数字通りの性能と走ってわかる実力
執筆:James Disdale(ジェイムズ・ディスデイル)
撮影:Luc Lacey(リュク・レイシー)
では、せっかくのハイパフォーマンスを発揮させてみようか。ボルボをダイナミックモードに入れ、性能をフルに引き出すと、どちらのパワーソースが優勢かはっきりわかる。リアの電気モーターが弾けるようなスタートに寄与するいっぽうで、ツイン過給の2.0Lユニットが高らかに唸りを上げ、全力を絞り出す。0-100km/h加速は3台中で最速の4.6秒をマークする。ウェイトは2021kgと、プジョーの1850kgやBMWの1890kgを上回っているにもかかわらずだ。どれも重いのは、プラグインハイブリッドの宿命だ。
だが、トルクステアの破壊的な大きさには驚かされる。クルマが路面の上反りや盛り上がりに遭遇すると、ステアリングホイールがそちらのほうへ引っ張られるのだ。

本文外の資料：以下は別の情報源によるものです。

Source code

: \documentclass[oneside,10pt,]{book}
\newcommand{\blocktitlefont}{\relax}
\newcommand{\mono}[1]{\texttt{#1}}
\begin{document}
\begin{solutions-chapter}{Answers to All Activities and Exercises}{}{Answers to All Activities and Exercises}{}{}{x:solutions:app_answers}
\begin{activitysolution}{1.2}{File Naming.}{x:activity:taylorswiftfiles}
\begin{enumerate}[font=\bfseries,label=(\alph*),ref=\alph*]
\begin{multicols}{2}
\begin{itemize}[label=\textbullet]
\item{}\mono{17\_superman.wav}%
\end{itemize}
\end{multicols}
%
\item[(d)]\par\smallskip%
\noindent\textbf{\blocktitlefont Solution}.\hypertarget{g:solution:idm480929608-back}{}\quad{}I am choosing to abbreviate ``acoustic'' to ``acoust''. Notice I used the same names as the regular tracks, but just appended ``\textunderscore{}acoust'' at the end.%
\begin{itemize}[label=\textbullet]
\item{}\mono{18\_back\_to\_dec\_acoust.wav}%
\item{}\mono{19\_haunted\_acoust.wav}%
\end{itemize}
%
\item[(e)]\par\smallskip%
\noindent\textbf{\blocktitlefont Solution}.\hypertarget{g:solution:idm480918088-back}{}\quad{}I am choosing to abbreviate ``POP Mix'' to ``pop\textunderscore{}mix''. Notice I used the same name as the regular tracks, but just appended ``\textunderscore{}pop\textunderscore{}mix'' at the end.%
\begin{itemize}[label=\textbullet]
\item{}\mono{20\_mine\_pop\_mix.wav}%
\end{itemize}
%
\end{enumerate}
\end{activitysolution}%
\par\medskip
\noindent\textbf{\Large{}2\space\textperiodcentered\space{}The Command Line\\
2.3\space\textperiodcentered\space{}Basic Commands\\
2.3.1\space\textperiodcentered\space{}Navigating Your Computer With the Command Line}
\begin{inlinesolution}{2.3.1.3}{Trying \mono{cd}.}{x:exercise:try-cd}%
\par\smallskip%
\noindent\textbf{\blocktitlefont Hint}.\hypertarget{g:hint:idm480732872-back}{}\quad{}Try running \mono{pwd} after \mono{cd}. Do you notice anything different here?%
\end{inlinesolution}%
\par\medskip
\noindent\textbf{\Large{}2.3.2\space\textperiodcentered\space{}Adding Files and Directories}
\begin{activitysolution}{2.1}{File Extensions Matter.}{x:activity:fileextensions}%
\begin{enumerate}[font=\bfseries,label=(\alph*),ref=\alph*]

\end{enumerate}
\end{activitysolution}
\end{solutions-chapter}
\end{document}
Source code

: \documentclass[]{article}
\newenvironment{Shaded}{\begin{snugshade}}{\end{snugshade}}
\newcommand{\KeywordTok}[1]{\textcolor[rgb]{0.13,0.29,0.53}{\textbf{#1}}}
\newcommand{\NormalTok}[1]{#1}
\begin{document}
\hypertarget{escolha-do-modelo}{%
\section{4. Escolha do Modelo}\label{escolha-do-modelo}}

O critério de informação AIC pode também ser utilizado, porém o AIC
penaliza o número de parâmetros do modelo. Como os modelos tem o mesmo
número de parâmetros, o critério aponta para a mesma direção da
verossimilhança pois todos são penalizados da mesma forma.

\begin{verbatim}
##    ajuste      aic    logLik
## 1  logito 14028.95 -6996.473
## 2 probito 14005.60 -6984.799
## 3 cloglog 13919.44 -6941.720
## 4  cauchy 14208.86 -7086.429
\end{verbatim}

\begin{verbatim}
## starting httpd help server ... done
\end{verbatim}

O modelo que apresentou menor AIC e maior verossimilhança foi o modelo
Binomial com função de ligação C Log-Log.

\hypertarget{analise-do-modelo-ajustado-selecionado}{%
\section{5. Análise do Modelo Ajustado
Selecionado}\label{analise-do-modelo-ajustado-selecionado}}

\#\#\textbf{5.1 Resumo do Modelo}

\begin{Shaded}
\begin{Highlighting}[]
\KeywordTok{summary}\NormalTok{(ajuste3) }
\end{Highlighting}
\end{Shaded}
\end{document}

BMWなら、そうした問題は皆無だ。293psを全開にしてもまっすぐ素直に進むが、これは優秀な4WDシステムによるもの。必要に応じた駆動トルクの分配を、易々とやってのけるのだ。
さらに、この3台の中でも力不足な印象はまったく感じさせない。これはパワートレインの協調がすばらしく、スロットル調整もみごとだから。おかげで、ドライバーの入力へ即座にレスポンスしてくれるのだ。340のネームバッジがついていてもおかしくない、とさえ思わせてくれる。
さらに、効率面でもっとも優れていたのも330eだ。試乗時間が限られていたので、望んだほど充電する機会を用意できなかったが、それでも燃費は14km/Lを大きく上回った。ほかの2台は、13km/L台といったところだ。この数字は、プラグイン充電できるチャンスが多いほど、さらに向上できるのは間違いない。
体感上の速さと快適さはプジョーが一番
いずれにしても、一番速く感じられるのはプジョーだ。とくに中回転域では、2基のモーターとエンジンが全力を発揮し、53.1kg-mのシステムトルクをフルに使える。しかし驚くべきは、発進加速時の静けさだ。エンジンサウンドの遮音性はほかの2台よりずっと上で、電子音で増幅されたよそよそしい唸りが響くスポーツモードを選んでいてさえそうなのだ。
BMWのパワーユニットのほうが、レスポンスも魅力も上で、8速ATも変速の歯切れのよさで及ばない。しかし、飛ばせばかなり力を発揮してくれる。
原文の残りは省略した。